■ EXERCISE DIRECTIONS
Give back the full listing verbatim, apart from its images.

[Start of Attachment]

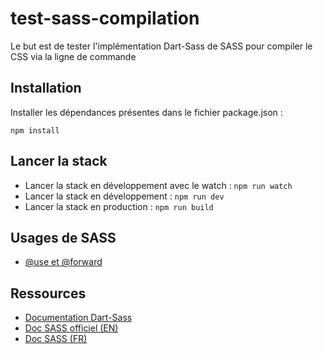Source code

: # test-sass-compilation

Le but est de tester l'implémentation Dart-Sass de SASS pour compiler le CSS via la ligne de commande

## Installation

Installer les dépendances présentes dans le fichier package.json :

`npm install`

## Lancer la stack

- Lancer la stack en développement avec le watch : `npm run watch`
- Lancer la stack en développement : `npm run dev`
- Lancer la stack en production : `npm run build`

## Usages de SASS

- [@use et @forward](./docs/use-et-forward.md)

## Ressources

- [Documentation Dart-Sass](https://sass-lang.com/documentation/cli/dart-sass)
- [Doc SASS officiel (EN)](https://sass-lang.com/documentation)
- [Doc SASS (FR)](https://sass-guidelin.es/fr/)
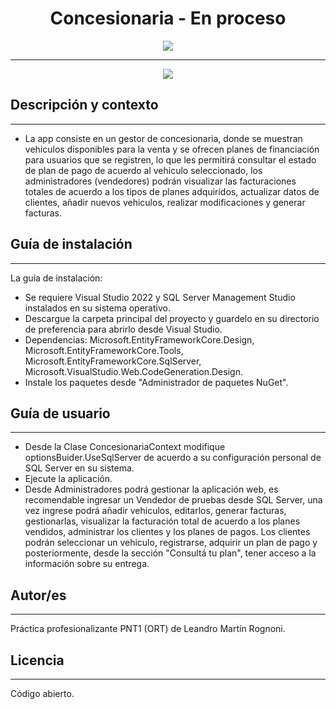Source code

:  
<h1 align="center"> Concesionaria - En proceso </h1>


<p align="center"><img src="https://i.postimg.cc/XYm72YfN/Conesionaria-1.png"/></p> 
<hr>
<p align="center"><img src="https://i.postimg.cc/vmn8Cwhr/Concesionaria-2.png"/></p> 


## Descripción y contexto
---
- La app consiste en un gestor de concesionaria, donde se muestran vehiculos disponibles para la venta y se ofrecen planes de financiación para usuarios que se registren, 
 lo que les permitirá consultar el estado de plan de pago de acuerdo al vehiculo seleccionado, los administradores (vendedores) podrán visualizar las facturaciones totales de 
 acuerdo a los tipos de planes adquiridos, actualizar datos de clientes, añadir nuevos vehiculos, realizar modificaciones y generar facturas.

## Guía de instalación
---

La guía de instalación:

- Se requiere Visual Studio 2022 y SQL Server Management Studio instalados en su sistema operativo.
- Descargue la carpeta principal del proyecto y guardelo en su directorio de preferencia para abrirlo desde Visual Studio.
- Dependencias: Microsoft.EntityFrameworkCore.Design, Microsoft.EntityFrameworkCore.Tools, Microsoft.EntityFrameworkCore.SqlServer, Microsoft.VisualStudio.Web.CodeGeneration.Design.
- Instale los paquetes desde "Administrador de paquetes NuGet". 


## Guía de usuario
---
- Desde la Clase ConcesionariaContext modifique optionsBuider.UseSqlServer de acuerdo a su configuración personal de SQL Server en su sistema. 
- Ejecute la aplicación.
- Desde Administradores podrá gestionar la aplicación web, es recomendable ingresar un Vendedor de pruebas desde SQL Server, una vez ingrese podrá añadir vehiculos, 
  editarlos, generar facturas, gestionarlas, visualizar la facturación total de acuerdo a los planes vendidos, administrar los clientes y los planes de pagos.
  Los clientes podrán seleccionar un vehiculo, registrarse, adquirir un plan de pago y posteriormente, desde la sección "Consultá tu plan", tener acceso a la información
  sobre su entrega.

## Autor/es
---
Práctica profesionalizante PNT1 (ORT) de Leandro Martín Rognoni.

## Licencia
---
Código abierto.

[End of Attachment]

■ SOLUTION FOR THIS PROBLEM
Source code

: # test-sass-compilation

Le but est de tester l'implémentation Dart-Sass de SASS pour compiler le CSS via la ligne de commande

## Installation

Installer les dépendances présentes dans le fichier package.json :

`npm install`

## Lancer la stack

- Lancer la stack en développement avec le watch : `npm run watch`
- Lancer la stack en développement : `npm run dev`
- Lancer la stack en production : `npm run build`

## Usages de SASS

- [@use et @forward](./docs/use-et-forward.md)

## Ressources

- [Documentation Dart-Sass](https://sass-lang.com/documentation/cli/dart-sass)
- [Doc SASS officiel (EN)](https://sass-lang.com/documentation)
- [Doc SASS (FR)](https://sass-guidelin.es/fr/)
Source code

:  
<h1 align="center"> Concesionaria - En proceso </h1>


<p align="center"><img src="https://i.postimg.cc/XYm72YfN/Conesionaria-1.png"/></p> 
<hr>
<p align="center"><img src="https://i.postimg.cc/vmn8Cwhr/Concesionaria-2.png"/></p> 


## Descripción y contexto
---
- La app consiste en un gestor de concesionaria, donde se muestran vehiculos disponibles para la venta y se ofrecen planes de financiación para usuarios que se registren, 
 lo que les permitirá consultar el estado de plan de pago de acuerdo al vehiculo seleccionado, los administradores (vendedores) podrán visualizar las facturaciones totales de 
 acuerdo a los tipos de planes adquiridos, actualizar datos de clientes, añadir nuevos vehiculos, realizar modificaciones y generar facturas.

## Guía de instalación
---

La guía de instalación:

- Se requiere Visual Studio 2022 y SQL Server Management Studio instalados en su sistema operativo.
- Descargue la carpeta principal del proyecto y guardelo en su directorio de preferencia para abrirlo desde Visual Studio.
- Dependencias: Microsoft.EntityFrameworkCore.Design, Microsoft.EntityFrameworkCore.Tools, Microsoft.EntityFrameworkCore.SqlServer, Microsoft.VisualStudio.Web.CodeGeneration.Design.
- Instale los paquetes desde "Administrador de paquetes NuGet". 


## Guía de usuario
---
- Desde la Clase ConcesionariaContext modifique optionsBuider.UseSqlServer de acuerdo a su configuración personal de SQL Server en su sistema. 
- Ejecute la aplicación.
- Desde Administradores podrá gestionar la aplicación web, es recomendable ingresar un Vendedor de pruebas desde SQL Server, una vez ingrese podrá añadir vehiculos, 
  editarlos, generar facturas, gestionarlas, visualizar la facturación total de acuerdo a los planes vendidos, administrar los clientes y los planes de pagos.
  Los clientes podrán seleccionar un vehiculo, registrarse, adquirir un plan de pago y posteriormente, desde la sección "Consultá tu plan", tener acceso a la información
  sobre su entrega.

## Autor/es
---
Práctica profesionalizante PNT1 (ORT) de Leandro Martín Rognoni.

## Licencia
---
Código abierto.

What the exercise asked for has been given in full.